▼
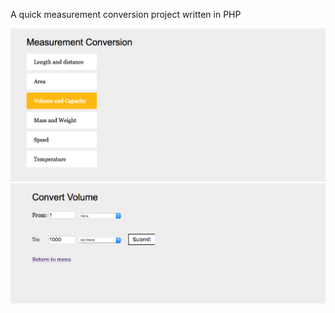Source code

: A quick measurement conversion project written in PHP

<img src="measurement1.png">
<img src="measurement2.png">
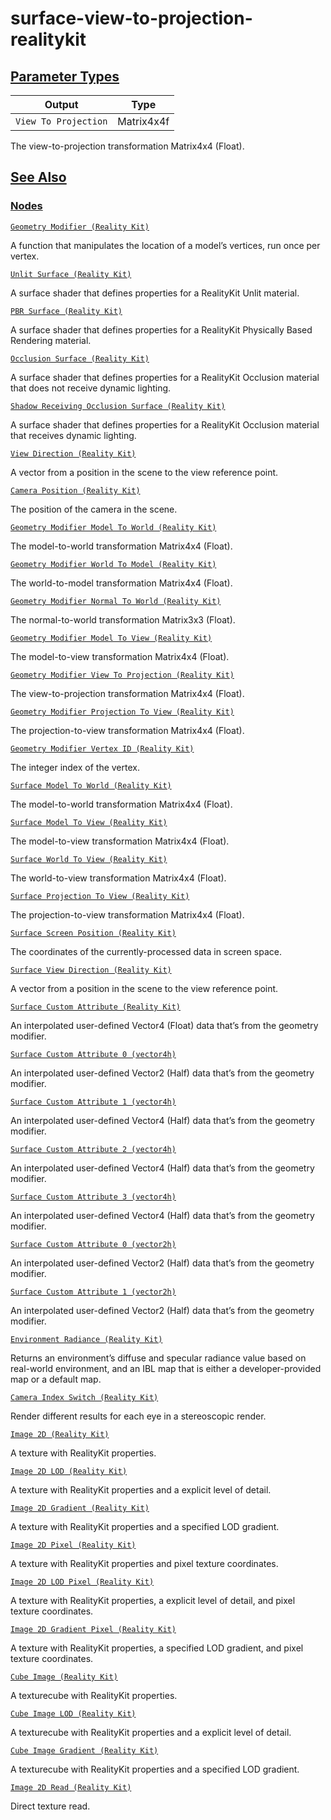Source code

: # surface-view-to-projection-realitykit


[Parameter Types](/documentation/shadergraph/realitykit/surface-view-to-projection-(realitykit)#Parameter-Types)
----------------------------------------------------------------------------------------------------------------

| Output | Type |
| --- | --- |
| `View To Projection` | Matrix4x4f |

 The view-to-projection transformation Matrix4x4 (Float).

[See Also](/documentation/shadergraph/realitykit/surface-view-to-projection-(realitykit)#see-also)
--------------------------------------------------------------------------------------------------

### [Nodes](/documentation/shadergraph/realitykit/surface-view-to-projection-(realitykit)#nodes)

[`Geometry Modifier (Reality
  Kit)`](/documentation/shadergraph/realitykit/geometry-modifier-(realitykit))

 A function that manipulates the location of a model’s vertices, run once per vertex.
 

[`Unlit Surface (Reality
  Kit)`](/documentation/shadergraph/realitykit/unlit-surface-(realitykit))

 A surface shader that defines properties for a RealityKit Unlit material.
 

[`PBR Surface (Reality
  Kit)`](/documentation/shadergraph/realitykit/pbr-surface-(realitykit))

 A surface shader that defines properties for a RealityKit Physically Based Rendering material.
 

[`Occlusion Surface (Reality
  Kit)`](/documentation/shadergraph/realitykit/occlusion-surface-(realitykit))

 A surface shader that defines properties for a RealityKit Occlusion material that does not receive dynamic lighting.
 

[`Shadow Receiving Occlusion Surface (Reality
  Kit)`](/documentation/shadergraph/realitykit/shadow-receiving-occlusion-surface-(realitykit))

 A surface shader that defines properties for a RealityKit Occlusion material that receives dynamic lighting.
 

[`View Direction (Reality
  Kit)`](/documentation/shadergraph/realitykit/view-direction-(realitykit))

 A vector from a position in the scene to the view reference point.
 

[`Camera Position (Reality
  Kit)`](/documentation/shadergraph/realitykit/camera-position-(realitykit))

 The position of the camera in the scene.
 

[`Geometry Modifier Model To World (Reality
  Kit)`](/documentation/shadergraph/realitykit/geometry-modifier-model-to-world-(realitykit))

 The model-to-world transformation Matrix4x4 (Float).
 

[`Geometry Modifier World To Model (Reality
  Kit)`](/documentation/shadergraph/realitykit/geometry-modifier-world-to-model-(realitykit))

 The world-to-model transformation Matrix4x4 (Float).
 

[`Geometry Modifier Normal To World (Reality
  Kit)`](/documentation/shadergraph/realitykit/geometry-modifier-normal-to-world-(realitykit))

 The normal-to-world transformation Matrix3x3 (Float).
 

[`Geometry Modifier Model To View (Reality
  Kit)`](/documentation/shadergraph/realitykit/geometry-modifier-model-to-view-(realitykit))

 The model-to-view transformation Matrix4x4 (Float).
 

[`Geometry Modifier View To Projection (Reality
  Kit)`](/documentation/shadergraph/realitykit/geometry-modifier-view-to-projection-(realitykit))

 The view-to-projection transformation Matrix4x4 (Float).
 

[`Geometry Modifier Projection To View (Reality
  Kit)`](/documentation/shadergraph/realitykit/geometry-modifier-projection-to-view-(realitykit))

 The projection-to-view transformation Matrix4x4 (Float).
 

[`Geometry Modifier Vertex ID (Reality
  Kit)`](/documentation/shadergraph/realitykit/geometry-modifier-vertex-id-(realitykit))

 The integer index of the vertex.
 

[`Surface Model To World (Reality
  Kit)`](/documentation/shadergraph/realitykit/surface-model-to-world-(realitykit))

 The model-to-world transformation Matrix4x4 (Float).
 

[`Surface Model To View (Reality
  Kit)`](/documentation/shadergraph/realitykit/surface-model-to-view-(realitykit))

 The model-to-view transformation Matrix4x4 (Float).
 

[`Surface World To View (Reality
  Kit)`](/documentation/shadergraph/realitykit/surface-world-to-view-(realitykit))

 The world-to-view transformation Matrix4x4 (Float).
 

[`Surface Projection To View (Reality
  Kit)`](/documentation/shadergraph/realitykit/surface-projection-to-view-(realitykit))

 The projection-to-view transformation Matrix4x4 (Float).
 

[`Surface Screen Position (Reality
  Kit)`](/documentation/shadergraph/realitykit/surface-screen-position-(realitykit))

 The coordinates of the currently-processed data in screen space.
 

[`Surface View Direction (Reality
  Kit)`](/documentation/shadergraph/realitykit/surface-view-direction-(realitykit))

 A vector from a position in the scene to the view reference point.
 

[`Surface Custom Attribute (Reality
  Kit)`](/documentation/shadergraph/realitykit/surface-custom-attribute-(realitykit))

 An interpolated user-defined Vector4 (Float) data that’s from the geometry modifier.
 

[`Surface Custom Attribute 0 (vector4h)`](/documentation/shadergraph/realitykit/surface-custom-attribute-0-(vector4h))

 An interpolated user-defined Vector2 (Half) data that’s from the geometry modifier.
 

[`Surface Custom Attribute 1 (vector4h)`](/documentation/shadergraph/realitykit/surface-custom-attribute-1-(vector4h))

 An interpolated user-defined Vector4 (Half) data that’s from the geometry modifier.
 

[`Surface Custom Attribute 2 (vector4h)`](/documentation/shadergraph/realitykit/surface-custom-attribute-2-(vector4h))

 An interpolated user-defined Vector4 (Half) data that’s from the geometry modifier.
 

[`Surface Custom Attribute 3 (vector4h)`](/documentation/shadergraph/realitykit/surface-custom-attribute-3-(vector4h))

 An interpolated user-defined Vector4 (Half) data that’s from the geometry modifier.
 

[`Surface Custom Attribute 0 (vector2h)`](/documentation/shadergraph/realitykit/surface-custom-attribute-0-(vector2h))

 An interpolated user-defined Vector2 (Half) data that’s from the geometry modifier.
 

[`Surface Custom Attribute 1 (vector2h)`](/documentation/shadergraph/realitykit/surface-custom-attribute-1-(vector2h))

 An interpolated user-defined Vector2 (Half) data that’s from the geometry modifier.
 

[`Environment Radiance (Reality
  Kit)`](/documentation/shadergraph/realitykit/environment-radiance-(realitykit))

 Returns an environment’s diffuse and specular radiance value based on real-world environment, and an IBL map that is either a developer-provided map or a default map.
 

[`Camera Index Switch (Reality
  Kit)`](/documentation/shadergraph/realitykit/camera-index-switch-(realitykit))

 Render different results for each eye in a stereoscopic render.
 

[`Image 2D (Reality
  Kit)`](/documentation/shadergraph/realitykit/image-2d-(realitykit))

 A texture with RealityKit properties.
 

[`Image 2D LOD (Reality
  Kit)`](/documentation/shadergraph/realitykit/image-2d-lod-(realitykit))

 A texture with RealityKit properties and a explicit level of detail.
 

[`Image 2D Gradient (Reality
  Kit)`](/documentation/shadergraph/realitykit/image-2d-gradient-(realitykit))

 A texture with RealityKit properties and a specified LOD gradient.
 

[`Image 2D Pixel (Reality
  Kit)`](/documentation/shadergraph/realitykit/image-2d-pixel-(realitykit))

 A texture with RealityKit properties and pixel texture coordinates.
 

[`Image 2D LOD Pixel (Reality
  Kit)`](/documentation/shadergraph/realitykit/image-2d-lod-pixel-(realitykit))

 A texture with RealityKit properties, a explicit level of detail, and pixel texture coordinates.
 

[`Image 2D Gradient Pixel (Reality
  Kit)`](/documentation/shadergraph/realitykit/image-2d-gradient-pixel-(realitykit))

 A texture with RealityKit properties, a specified LOD gradient, and pixel texture coordinates.
 

[`Cube Image (Reality
  Kit)`](/documentation/shadergraph/realitykit/cube-image-(realitykit))

 A texturecube with RealityKit properties.
 

[`Cube Image LOD (Reality
  Kit)`](/documentation/shadergraph/realitykit/cube-image-lod-(realitykit))

 A texturecube with RealityKit properties and a explicit level of detail.
 

[`Cube Image Gradient (Reality
  Kit)`](/documentation/shadergraph/realitykit/cube-image-gradient-(realitykit))

 A texturecube with RealityKit properties and a specified LOD gradient.
 

[`Image 2D Read (Reality
  Kit)`](/documentation/shadergraph/realitykit/image-2d-read-(realitykit))

 Direct texture read.
 

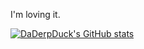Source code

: I'm loving it.

[![DaDerpDuck's GitHub stats](https://github-readme-stats.vercel.app/api?username=DaDerpDuck)](https://github.com/anuraghazra/github-readme-stats)
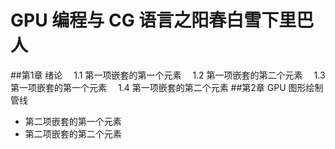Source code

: # GPU 编程与 CG 语言之阳春白雪下里巴人

##第1章 绪论
&#x2003;1.1 第一项嵌套的第一个元素
&#x2003;1.2 第一项嵌套的第二个元素
&#x2003;1.3 第一项嵌套的第一个元素
&#x2003;1.4 第一项嵌套的第二个元素
##第2章 GPU 图形绘制管线
- 第二项嵌套的第一个元素
- 第二项嵌套的第二个元素
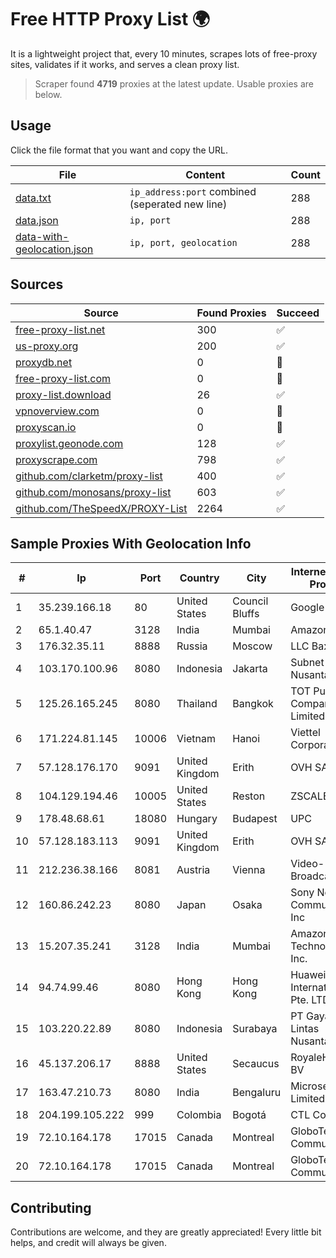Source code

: 
# Free HTTP Proxy List 🌍

It is a lightweight project that, every 10 minutes, scrapes lots of free-proxy sites, validates if it works, and serves a clean proxy list.


> Scraper found **4719** proxies at the latest update. Usable proxies are below.

## Usage

Click the file format that you want and copy the URL.


|File|Content|Count|
|----|-------|-----|
|[data.txt](https://raw.githubusercontent.com/themiralay/Proxy-List-World/master/data.txt)|`ip_address:port` combined (seperated new line)|288|
|[data.json](https://raw.githubusercontent.com/themiralay/Proxy-List-World/master/data.json)|`ip, port`|288|
|[data-with-geolocation.json](https://raw.githubusercontent.com/themiralay/Proxy-List-World/master/data-with-geolocation.json)|`ip, port, geolocation`|288|

## Sources

|Source|Found Proxies|Succeed|
|------|-------------|-------|
|[free-proxy-list.net](https://free-proxy-list.net)|300|✅|
|[us-proxy.org](https://www.us-proxy.org)|200|✅|
|[proxydb.net](http://proxydb.net)|0|🚫|
|[free-proxy-list.com](https://free-proxy-list.com/?page=&port=&type%5B%5D=http&type%5B%5D=https&up_time=0&search=Search)|0|🚫|
|[proxy-list.download](https://www.proxy-list.download/HTTP)|26|✅|
|[vpnoverview.com](https://vpnoverview.com/privacy/anonymous-browsing/free-proxy-servers)|0|🚫|
|[proxyscan.io](https://www.proxyscan.io)|0|🚫|
|[proxylist.geonode.com](https://proxylist.geonode.com/api/proxy-list?limit=300&page=1&sort_by=lastChecked&sort_type=desc&protocols=http,https)|128|✅|
|[proxyscrape.com](https://api.proxyscrape.com/v2/?request=displayproxies&protocol=http&timeout=10000&country=all&ssl=all&anonymity=all)|798|✅|
|[github.com/clarketm/proxy-list](https://raw.githubusercontent.com/clarketm/proxy-list/master/proxy-list-raw.txt)|400|✅|
|[github.com/monosans/proxy-list](https://raw.githubusercontent.com/monosans/proxy-list/main/proxies/http.txt)|603|✅|
|[github.com/TheSpeedX/PROXY-List](https://raw.githubusercontent.com/TheSpeedX/PROXY-List/master/http.txt)|2264|✅|


## Sample Proxies With Geolocation Info

|#|Ip|Port|Country|City|Internet Service Provider|
|-|--|----|-------|----|-------------------------|
|1|35.239.166.18|80|United States|Council Bluffs|Google LLC|
|2|65.1.40.47|3128|India|Mumbai|Amazon.com|
|3|176.32.35.11|8888|Russia|Moscow|LLC Baxet|
|4|103.170.100.96|8080|Indonesia|Jakarta|Subnet Data Nusantara|
|5|125.26.165.245|8080|Thailand|Bangkok|TOT Public Company Limited|
|6|171.224.81.145|10006|Vietnam|Hanoi|Viettel Corporation|
|7|57.128.176.170|9091|United Kingdom|Erith|OVH SAS|
|8|104.129.194.46|10005|United States|Reston|ZSCALER, INC.|
|9|178.48.68.61|18080|Hungary|Budapest|UPC|
|10|57.128.183.113|9091|United Kingdom|Erith|OVH SAS|
|11|212.236.38.166|8081|Austria|Vienna|Video-Broadcast|
|12|160.86.242.23|8080|Japan|Osaka|Sony Network Communications Inc|
|13|15.207.35.241|3128|India|Mumbai|Amazon Technologies Inc.|
|14|94.74.99.46|8080|Hong Kong|Hong Kong|Huawei International Pte. LTD|
|15|103.220.22.89|8080|Indonesia|Surabaya|PT Gayatri Lintas Nusantara|
|16|45.137.206.17|8888|United States|Secaucus|RoyaleHosting BV|
|17|163.47.210.73|8080|India|Bengaluru|Microsense Pvt. Limited|
|18|204.199.105.222|999|Colombia|Bogotá|CTL Colombia|
|19|72.10.164.178|17015|Canada|Montreal|GloboTech Communications|
|20|72.10.164.178|17015|Canada|Montreal|GloboTech Communications|



## Contributing

Contributions are welcome, and they are greatly appreciated! Every
little bit helps, and credit will always be given.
▲
Required work.
Take every line above where "material" appears and copy it.

Written answer.
 A surface shader that defines properties for a RealityKit Unlit material.
 A surface shader that defines properties for a RealityKit Physically Based Rendering material.
 A surface shader that defines properties for a RealityKit Occlusion material that does not receive dynamic lighting.
 A surface shader that defines properties for a RealityKit Occlusion material that receives dynamic lighting.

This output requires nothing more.